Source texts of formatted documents
↓↓↓
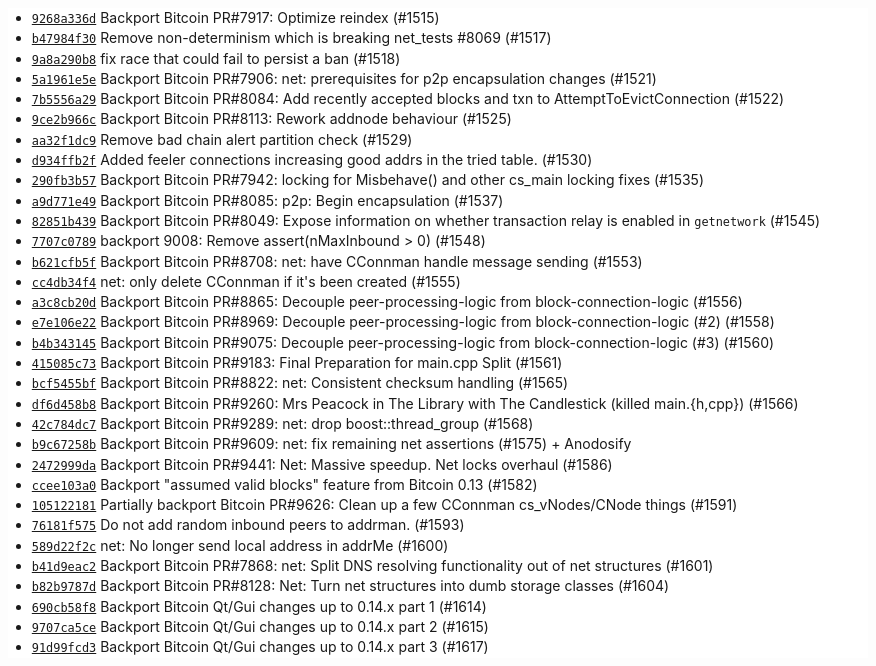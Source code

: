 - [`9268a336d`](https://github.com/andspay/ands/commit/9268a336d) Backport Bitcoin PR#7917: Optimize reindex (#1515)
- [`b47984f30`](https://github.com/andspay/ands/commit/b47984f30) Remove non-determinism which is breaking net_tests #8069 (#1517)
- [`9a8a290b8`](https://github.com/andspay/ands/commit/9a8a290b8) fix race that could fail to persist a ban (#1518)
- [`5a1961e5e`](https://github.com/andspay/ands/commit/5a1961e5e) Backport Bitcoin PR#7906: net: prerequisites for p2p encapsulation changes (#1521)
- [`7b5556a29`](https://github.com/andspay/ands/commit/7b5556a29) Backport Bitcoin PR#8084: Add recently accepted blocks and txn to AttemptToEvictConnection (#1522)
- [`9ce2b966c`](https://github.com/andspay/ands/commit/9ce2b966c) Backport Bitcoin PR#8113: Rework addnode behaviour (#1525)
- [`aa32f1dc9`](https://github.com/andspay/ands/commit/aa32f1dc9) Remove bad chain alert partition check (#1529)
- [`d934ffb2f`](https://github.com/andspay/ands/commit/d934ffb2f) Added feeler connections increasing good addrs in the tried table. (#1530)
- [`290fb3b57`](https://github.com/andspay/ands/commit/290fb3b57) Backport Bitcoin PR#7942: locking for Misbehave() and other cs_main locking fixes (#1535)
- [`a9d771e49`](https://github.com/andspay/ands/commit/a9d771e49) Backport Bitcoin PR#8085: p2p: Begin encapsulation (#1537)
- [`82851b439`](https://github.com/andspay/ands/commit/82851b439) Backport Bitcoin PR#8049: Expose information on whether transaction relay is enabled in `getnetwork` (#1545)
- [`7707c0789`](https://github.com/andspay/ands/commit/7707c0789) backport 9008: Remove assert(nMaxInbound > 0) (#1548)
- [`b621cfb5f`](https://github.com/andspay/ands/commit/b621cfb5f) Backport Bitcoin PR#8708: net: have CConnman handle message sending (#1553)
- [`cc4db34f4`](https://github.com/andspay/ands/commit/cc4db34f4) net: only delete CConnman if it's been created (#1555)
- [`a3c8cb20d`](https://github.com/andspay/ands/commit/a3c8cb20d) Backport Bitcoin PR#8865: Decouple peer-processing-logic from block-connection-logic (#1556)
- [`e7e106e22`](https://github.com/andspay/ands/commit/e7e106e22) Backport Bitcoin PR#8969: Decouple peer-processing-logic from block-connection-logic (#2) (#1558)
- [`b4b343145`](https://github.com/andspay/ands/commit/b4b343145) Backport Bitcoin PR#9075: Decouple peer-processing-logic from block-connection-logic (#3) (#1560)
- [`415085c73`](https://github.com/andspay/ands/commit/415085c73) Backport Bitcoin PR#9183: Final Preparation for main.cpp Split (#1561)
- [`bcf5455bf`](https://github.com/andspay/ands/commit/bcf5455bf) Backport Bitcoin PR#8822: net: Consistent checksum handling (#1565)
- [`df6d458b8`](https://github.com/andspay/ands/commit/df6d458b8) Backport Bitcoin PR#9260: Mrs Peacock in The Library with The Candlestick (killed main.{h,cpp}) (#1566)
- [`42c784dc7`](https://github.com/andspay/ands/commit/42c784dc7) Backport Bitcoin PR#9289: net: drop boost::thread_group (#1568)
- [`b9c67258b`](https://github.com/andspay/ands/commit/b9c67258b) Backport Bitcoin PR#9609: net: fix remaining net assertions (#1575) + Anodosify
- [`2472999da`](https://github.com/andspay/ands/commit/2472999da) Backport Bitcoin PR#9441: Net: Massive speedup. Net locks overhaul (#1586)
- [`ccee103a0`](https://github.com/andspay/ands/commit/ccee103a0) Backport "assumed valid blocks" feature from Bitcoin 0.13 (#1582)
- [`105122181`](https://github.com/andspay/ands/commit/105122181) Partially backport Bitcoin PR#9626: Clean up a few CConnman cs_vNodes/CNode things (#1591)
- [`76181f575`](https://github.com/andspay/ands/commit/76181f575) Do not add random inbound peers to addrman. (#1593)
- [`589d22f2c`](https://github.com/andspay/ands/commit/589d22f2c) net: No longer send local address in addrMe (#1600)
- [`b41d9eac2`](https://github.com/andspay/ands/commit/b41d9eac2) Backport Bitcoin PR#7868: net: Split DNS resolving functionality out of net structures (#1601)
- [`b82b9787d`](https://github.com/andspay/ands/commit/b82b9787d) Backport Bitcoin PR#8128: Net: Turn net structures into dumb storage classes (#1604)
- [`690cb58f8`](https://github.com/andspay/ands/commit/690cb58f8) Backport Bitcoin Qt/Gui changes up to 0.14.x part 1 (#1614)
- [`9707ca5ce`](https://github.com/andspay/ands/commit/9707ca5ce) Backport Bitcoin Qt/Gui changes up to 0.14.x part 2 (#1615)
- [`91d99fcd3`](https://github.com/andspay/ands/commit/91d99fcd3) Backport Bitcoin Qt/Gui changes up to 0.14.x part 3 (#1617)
↑↑↑
◆ **EXERCISE INSTRUCTIONS**: The entries above need to be repeated in full, word for word. Skip the images.

◆ **EXERCISE RESPONSE**:
Source code

: - [`9268a336d`](https://github.com/andspay/ands/commit/9268a336d) Backport Bitcoin PR#7917: Optimize reindex (#1515)
- [`b47984f30`](https://github.com/andspay/ands/commit/b47984f30) Remove non-determinism which is breaking net_tests #8069 (#1517)
- [`9a8a290b8`](https://github.com/andspay/ands/commit/9a8a290b8) fix race that could fail to persist a ban (#1518)
- [`5a1961e5e`](https://github.com/andspay/ands/commit/5a1961e5e) Backport Bitcoin PR#7906: net: prerequisites for p2p encapsulation changes (#1521)
- [`7b5556a29`](https://github.com/andspay/ands/commit/7b5556a29) Backport Bitcoin PR#8084: Add recently accepted blocks and txn to AttemptToEvictConnection (#1522)
- [`9ce2b966c`](https://github.com/andspay/ands/commit/9ce2b966c) Backport Bitcoin PR#8113: Rework addnode behaviour (#1525)
- [`aa32f1dc9`](https://github.com/andspay/ands/commit/aa32f1dc9) Remove bad chain alert partition check (#1529)
- [`d934ffb2f`](https://github.com/andspay/ands/commit/d934ffb2f) Added feeler connections increasing good addrs in the tried table. (#1530)
- [`290fb3b57`](https://github.com/andspay/ands/commit/290fb3b57) Backport Bitcoin PR#7942: locking for Misbehave() and other cs_main locking fixes (#1535)
- [`a9d771e49`](https://github.com/andspay/ands/commit/a9d771e49) Backport Bitcoin PR#8085: p2p: Begin encapsulation (#1537)
- [`82851b439`](https://github.com/andspay/ands/commit/82851b439) Backport Bitcoin PR#8049: Expose information on whether transaction relay is enabled in `getnetwork` (#1545)
- [`7707c0789`](https://github.com/andspay/ands/commit/7707c0789) backport 9008: Remove assert(nMaxInbound > 0) (#1548)
- [`b621cfb5f`](https://github.com/andspay/ands/commit/b621cfb5f) Backport Bitcoin PR#8708: net: have CConnman handle message sending (#1553)
- [`cc4db34f4`](https://github.com/andspay/ands/commit/cc4db34f4) net: only delete CConnman if it's been created (#1555)
- [`a3c8cb20d`](https://github.com/andspay/ands/commit/a3c8cb20d) Backport Bitcoin PR#8865: Decouple peer-processing-logic from block-connection-logic (#1556)
- [`e7e106e22`](https://github.com/andspay/ands/commit/e7e106e22) Backport Bitcoin PR#8969: Decouple peer-processing-logic from block-connection-logic (#2) (#1558)
- [`b4b343145`](https://github.com/andspay/ands/commit/b4b343145) Backport Bitcoin PR#9075: Decouple peer-processing-logic from block-connection-logic (#3) (#1560)
- [`415085c73`](https://github.com/andspay/ands/commit/415085c73) Backport Bitcoin PR#9183: Final Preparation for main.cpp Split (#1561)
- [`bcf5455bf`](https://github.com/andspay/ands/commit/bcf5455bf) Backport Bitcoin PR#8822: net: Consistent checksum handling (#1565)
- [`df6d458b8`](https://github.com/andspay/ands/commit/df6d458b8) Backport Bitcoin PR#9260: Mrs Peacock in The Library with The Candlestick (killed main.{h,cpp}) (#1566)
- [`42c784dc7`](https://github.com/andspay/ands/commit/42c784dc7) Backport Bitcoin PR#9289: net: drop boost::thread_group (#1568)
- [`b9c67258b`](https://github.com/andspay/ands/commit/b9c67258b) Backport Bitcoin PR#9609: net: fix remaining net assertions (#1575) + Anodosify
- [`2472999da`](https://github.com/andspay/ands/commit/2472999da) Backport Bitcoin PR#9441: Net: Massive speedup. Net locks overhaul (#1586)
- [`ccee103a0`](https://github.com/andspay/ands/commit/ccee103a0) Backport "assumed valid blocks" feature from Bitcoin 0.13 (#1582)
- [`105122181`](https://github.com/andspay/ands/commit/105122181) Partially backport Bitcoin PR#9626: Clean up a few CConnman cs_vNodes/CNode things (#1591)
- [`76181f575`](https://github.com/andspay/ands/commit/76181f575) Do not add random inbound peers to addrman. (#1593)
- [`589d22f2c`](https://github.com/andspay/ands/commit/589d22f2c) net: No longer send local address in addrMe (#1600)
- [`b41d9eac2`](https://github.com/andspay/ands/commit/b41d9eac2) Backport Bitcoin PR#7868: net: Split DNS resolving functionality out of net structures (#1601)
- [`b82b9787d`](https://github.com/andspay/ands/commit/b82b9787d) Backport Bitcoin PR#8128: Net: Turn net structures into dumb storage classes (#1604)
- [`690cb58f8`](https://github.com/andspay/ands/commit/690cb58f8) Backport Bitcoin Qt/Gui changes up to 0.14.x part 1 (#1614)
- [`9707ca5ce`](https://github.com/andspay/ands/commit/9707ca5ce) Backport Bitcoin Qt/Gui changes up to 0.14.x part 2 (#1615)
- [`91d99fcd3`](https://github.com/andspay/ands/commit/91d99fcd3) Backport Bitcoin Qt/Gui changes up to 0.14.x part 3 (#1617)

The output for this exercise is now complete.